Automatism
(from Wikipedia) Automatism is a rarely used criminal defense. It is one of the mental condition defenses that relate to the mental state of the defendant. Automatism can be seen variously as lack of voluntariness, lack of culpability (unconsciousness) or excuse (Schopp). Automatism means that the defendant was not aware of his or her actions when making the particular movements that constituted the illegal act. For example, Esther Griggs in 1858 threw her child out of a first floor window believing that the house was on fire, while having a night terror. Brian Thomas strangled his wife in their campervan in a more recent case in Aberporth in an episode of rapid eye movement sleep behaviour disorder (a disorder related to sleepwalking), where he dreamed there was an intruder on top of his wife. The defense of automatism is denying that the person was acting in the sense that the criminal law demands. As such it is really a denial-of-proof – the defendant is asserting that the offence is not made out. The prosecution does not have to disprove the defense as is sometimes erroneously reported; the prosecution has to prove all the elements of the offence including the voluntary act requirement.
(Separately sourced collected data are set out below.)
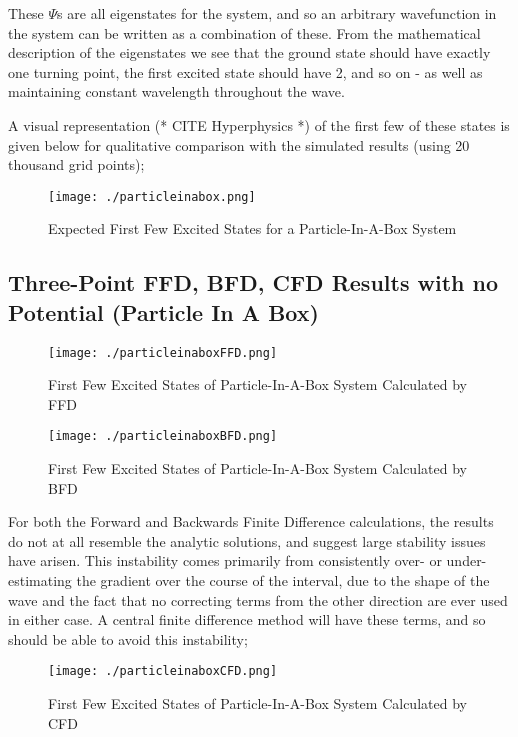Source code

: These $\Psi$s are all eigenstates for the system, and so an arbitrary wavefunction in the system can be written as a combination of these. From the mathematical description of the eigenstates we see that the ground state should have exactly one turning point, the first excited state should have 2, and so on - as well as maintaining constant wavelength throughout the wave.

A visual representation (* CITE Hyperphysics *) of the first few of these states is given below for qualitative comparison with the simulated results (using 20 thousand grid points);

\begin{figure}[H]
	\texttt{[image: ./particleinabox.png]}
	\centering
	\caption{Expected First Few Excited States for a Particle-In-A-Box System}
\end{figure}

\subsection{Three-Point FFD, BFD, CFD Results with no Potential (Particle In A Box)}
\begin{figure}[H]
	\texttt{[image: ./particleinaboxFFD.png]}
	\centering
	\caption{First Few Excited States of Particle-In-A-Box System Calculated by FFD}
\end{figure}

\begin{figure}[H]
	\texttt{[image: ./particleinaboxBFD.png]}
	\centering
	\caption{First Few Excited States of Particle-In-A-Box System Calculated by BFD}
\end{figure}

For both the Forward and Backwards Finite Difference calculations, the results do not at all resemble the analytic solutions, and suggest large stability issues have arisen. This instability comes primarily from consistently over- or under-estimating the gradient over the course of the interval, due to the shape of the wave and the fact that no correcting terms from the other direction are ever used in either case. A central finite difference method will have these terms, and so should be able to avoid this instability;

\begin{figure}[H]
	\texttt{[image: ./particleinaboxCFD.png]}
	\centering
	\caption{First Few Excited States of Particle-In-A-Box System Calculated by CFD}
\end{figure}

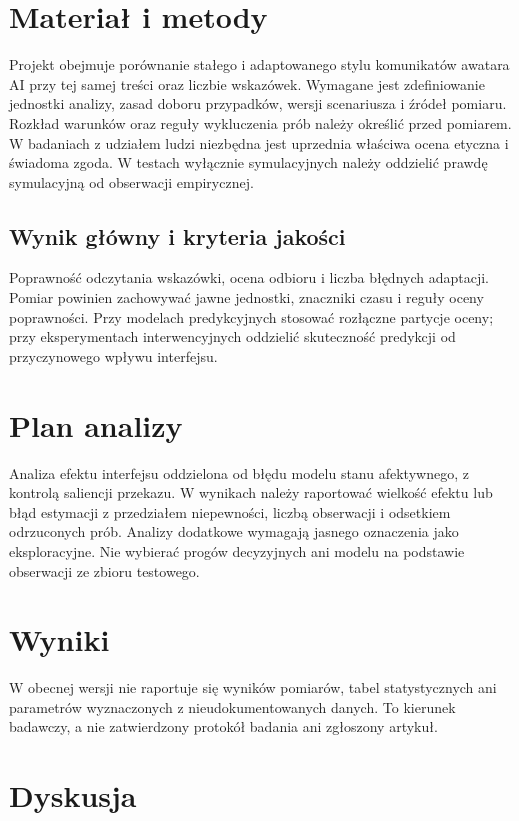 \documentclass[11pt,a4paper]{article}
\begin{document}
\section{Materiał i metody}

Projekt obejmuje porównanie stałego i adaptowanego stylu komunikatów awatara AI przy tej samej treści oraz liczbie wskazówek. Wymagane jest zdefiniowanie jednostki analizy, zasad doboru przypadków, wersji scenariusza i źródeł pomiaru. Rozkład warunków oraz reguły wykluczenia prób należy określić przed pomiarem. W badaniach z udziałem ludzi niezbędna jest uprzednia właściwa ocena etyczna i świadoma zgoda. W testach wyłącznie symulacyjnych należy oddzielić prawdę symulacyjną od obserwacji empirycznej.

\subsection{Wynik główny i kryteria jakości}

Poprawność odczytania wskazówki, ocena odbioru i liczba błędnych adaptacji. Pomiar powinien zachowywać jawne jednostki, znaczniki czasu i reguły oceny poprawności. Przy modelach predykcyjnych stosować rozłączne partycje oceny; przy eksperymentach interwencyjnych oddzielić skuteczność predykcji od przyczynowego wpływu interfejsu.

\section{Plan analizy}

Analiza efektu interfejsu oddzielona od błędu modelu stanu afektywnego, z kontrolą saliencji przekazu. W wynikach należy raportować wielkość efektu lub błąd estymacji z przedziałem niepewności, liczbą obserwacji i odsetkiem odrzuconych prób. Analizy dodatkowe wymagają jasnego oznaczenia jako eksploracyjne. Nie wybierać progów decyzyjnych ani modelu na podstawie obserwacji ze zbioru testowego.

\section{Wyniki}

W obecnej wersji nie raportuje się wyników pomiarów, tabel statystycznych ani parametrów wyznaczonych z nieudokumentowanych danych. To kierunek badawczy, a nie zatwierdzony protokół badania ani zgłoszony artykuł.

\section{Dyskusja}
\end{document}
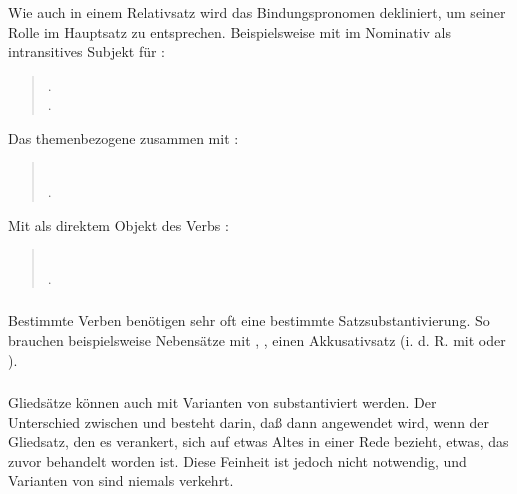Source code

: \subsubsection{} Wie auch in einem Relativsatz wird das Bindungspronomen dekliniert,
um seiner Rolle im Hauptsatz zu entsprechen. Beispielsweise mit  im Nominativ als
intransitives Subjekt f\"ur :

\begin{quotation}
\noindent{}.\\
\indent{}.
\end{quotation}

\noindent Das themenbezogene  zusammen mit :
\begin{quotation}
\noindent{}\\
\indent{}.
\end{quotation}

\noindent Mit  als direktem Objekt des Verbs :
\begin{quotation}
\noindent{}\\
\indent{}.
\end{quotation}

\subsubsection{} Bestimmte Verben ben\"otigen sehr oft eine bestimmte Satzsubstantivierung.
So brauchen beispielsweise Nebens\"atze mit , , einen Akkusativsatz
(i. d. R. mit  oder ).

\subsubsection{} Glieds\"atze k\"onnen auch mit Varianten von  substantiviert
werden. Der Unterschied zwischen  und  besteht darin, da\ss{} 
dann angewendet wird, wenn der Gliedsatz, den es verankert, sich auf etwas Altes in einer
Rede bezieht, etwas, das zuvor behandelt worden ist. Diese Feinheit ist jedoch nicht
notwendig, und Varianten von  sind niemals verkehrt.

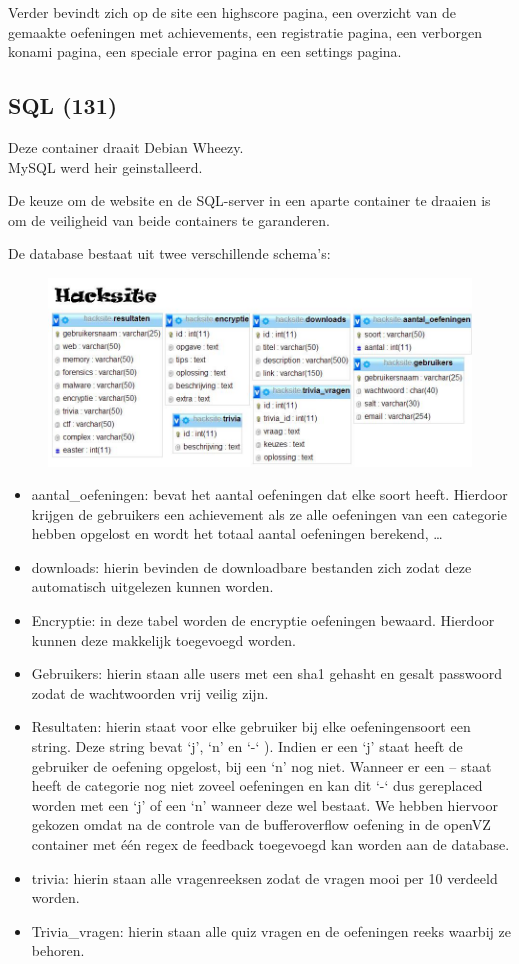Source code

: Verder bevindt zich op de site een highscore pagina, een overzicht van de gemaakte oefeningen met achievements, een registratie pagina, een verborgen konami pagina, een speciale error pagina en een settings pagina.
\subsection{SQL (131)}
Deze container draait Debian Wheezy.\\
MySQL werd heir geinstalleerd.

De keuze om de website en de SQL-server in een aparte container te draaien is om de veiligheid van beide containers te garanderen.

De database bestaat uit twee verschillende schema’s:
\begin{figure}[H]
\centering
\includegraphics[scale=0.5]{systeem/db1.jpg}
\end{figure}
	\begin{itemize}
	\item aantal\_oefeningen: bevat het aantal oefeningen dat elke soort heeft. Hierdoor krijgen de gebruikers een achievement als ze alle oefeningen van een categorie hebben opgelost en wordt het totaal aantal oefeningen berekend, \ldots
	\item downloads: hierin bevinden de downloadbare bestanden zich zodat deze automatisch uitgelezen kunnen worden.
	\item Encryptie: in deze tabel worden de encryptie oefeningen bewaard. Hierdoor kunnen deze makkelijk toegevoegd worden.
	\item Gebruikers: hierin staan alle users met een sha1 gehasht en gesalt passwoord zodat de wachtwoorden vrij veilig zijn.
	\item Resultaten: hierin staat voor elke gebruiker bij elke oefeningensoort een string. Deze string bevat `j’, `n’ en `-‘ ). Indien er een `j’ staat heeft de gebruiker de oefening opgelost, bij een `n’ nog niet. Wanneer er een – staat heeft de categorie nog niet zoveel oefeningen en kan dit `-‘ dus gereplaced worden met een `j’ of een `n’ wanneer deze wel bestaat. We hebben hiervoor gekozen omdat na de controle van de bufferoverflow oefening in de openVZ container met één regex de feedback toegevoegd kan worden aan de database.
	\item trivia: hierin staan alle vragenreeksen zodat de vragen mooi per 10 verdeeld worden.
	\item Trivia\_vragen: hierin staan alle quiz vragen en de oefeningen reeks waarbij ze behoren.
	\end{itemize}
Automatism is a defense even against strict liability crimes like dangerous driving, where no intent is necessary.
Scope
Automatism is arguably the only defense that excludes responsibility by negating the existence of the actus reus which uniquely allows it to be a defense to both conventional and strict liability offences (although this argument could be extended to the status defense of insanity too). Strict automatism is a denial of actus reus and therefore most commonly used as a defense against strict liability offences. There are a number of reasons why a person may go into a state of automatism, including dissociation or hypo/hyperglycemia. Unconsciousness is the defense of denial of mens rea, which is easier to prove and hence more commonly used for non-strict liability crimes. For example in cases of homicidal sleepwalking the illegal act is typically not denied but the intent to kill is. The defendant will typically be perplexed and confused and will not cover up the episode. Kenneth Parks, after killing his mother-in-law and severely injuring his father-in-law, drove to the police station stating that he thought he’d killed some people. The person’s movements seem purposeful – the sleepwalker interacts with his environment in a limited way. Nonetheless the sleepwalker is not conscious of his actions. The use of the term automatism for these situations causes some confusion, as in these cases it is really the lack of intent on the part of the defendant which denies the mens rea of the offence rather than the actus reus (although this distinction is problematic in many instances), better called unconsciousness. Intention is a problem in crimes of strict liability. Very few people intend to crash their vehicles, so clearly something better than intent is required to define automatism.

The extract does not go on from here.